Over the past few months we have been working on SQL Server 2014 on Virtual SAN and I just wanted to peep my head out and give our customers and partners an update.
First of all, if you aren’t running SQL Server on Virtual SAN yet then let me give you 3 reasons why you might want consider it. #1, 50% Lower TCO overall by deploying SQL Server on inexpensive industry-standard server components to remove large, upfront investments. Further improve TCO with storage efficiency features like deduplication and enhanced automation capabilities. #2, Virtual SAN delivers enterprise availability for the most demanding business critical applications, capable of delivering 99.999% uptime and beyond with built-in and tunable failure tolerance settings. #3, Virtual SAN provides the simplicity of managing storage along with compute and networking in a single, tightly integrated interface--the vSphere Web Client.
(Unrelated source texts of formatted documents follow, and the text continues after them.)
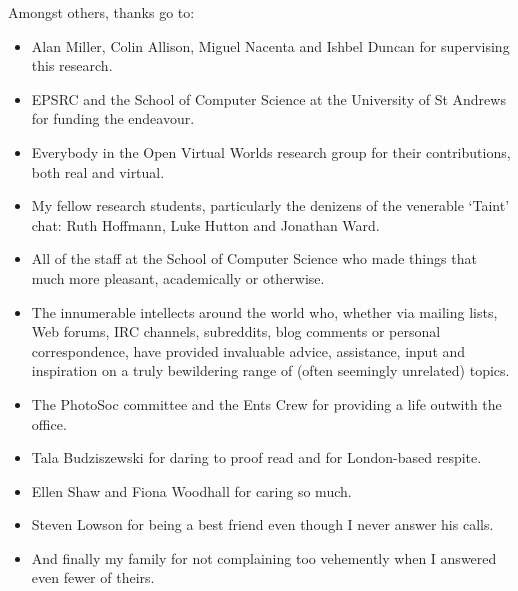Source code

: Amongst others, thanks go to:

\begin{itemize}

	\item Alan Miller, Colin Allison, Miguel Nacenta and Ishbel Duncan for supervising this research.
	
	\item EPSRC and the School of Computer Science at the University of St Andrews for funding the endeavour.
	
	\item Everybody in the Open Virtual Worlds research group for their contributions, both real and virtual.
	
	\item My fellow research students, particularly the denizens of the venerable `Taint' chat: Ruth Hoffmann, Luke Hutton and Jonathan Ward.
	
	\item All of the staff at the School of Computer Science who made things that much more pleasant, academically or otherwise.
	
	\item The innumerable intellects around the world who, whether via mailing lists, Web forums, IRC channels, subreddits, blog comments or personal correspondence, have provided invaluable advice, assistance, input and inspiration on a truly bewildering range of (often seemingly unrelated) topics.
	
	\item The PhotoSoc committee and the Ents Crew for providing a life outwith the office.
	
	\item Tala Budziszewski for daring to proof read and for London-based respite.
	
	\item Ellen Shaw and Fiona Woodhall for caring so much.
	
	\item Steven Lowson for being a best friend even though I never answer his calls.
	
	\item And finally my family for not complaining too vehemently when I answered even fewer of theirs.

\end{itemize}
In Virtual SAN 6.2 we introduced key space efficiency features such as Deduplication, Compression, and Erasure Coding (RAID5/6). During our testing one of our goals was to drive OLTP workload and test performance with the new space savings enabled. Using a four node All Flash cluster with (4) SQL Servers 2 database sizes were used; (2) 200GB and (2) 500GB. To drive the workload we used Benchmark Factory’s TPC-E. During our tests, four virtual machines on a four node All-Flash SAN cluster can consistently achieve the aggregate TPS (transactions per second) up-to 8079 (deduplication/compression enabled Virtual SAN), and can achieve predictable virtual disk latency ranging from 1ms to 2ms for read and write on average. That means with all of the space efficiency features of Virtual SAN 6.2 enabled VSAN provides great performance with minimal impact.
Looking specifically at space savings within a SQL Server environment in the chart below starting with a baseline of 5TB of data and by enabling Deduplication and compression the data size was reduced to 2.2TB which is a space savings of 56%. Then we enabled Erasure Encoding (RAID5) this reduced the data to 1.9TB and we observed a savings of up-to 62%.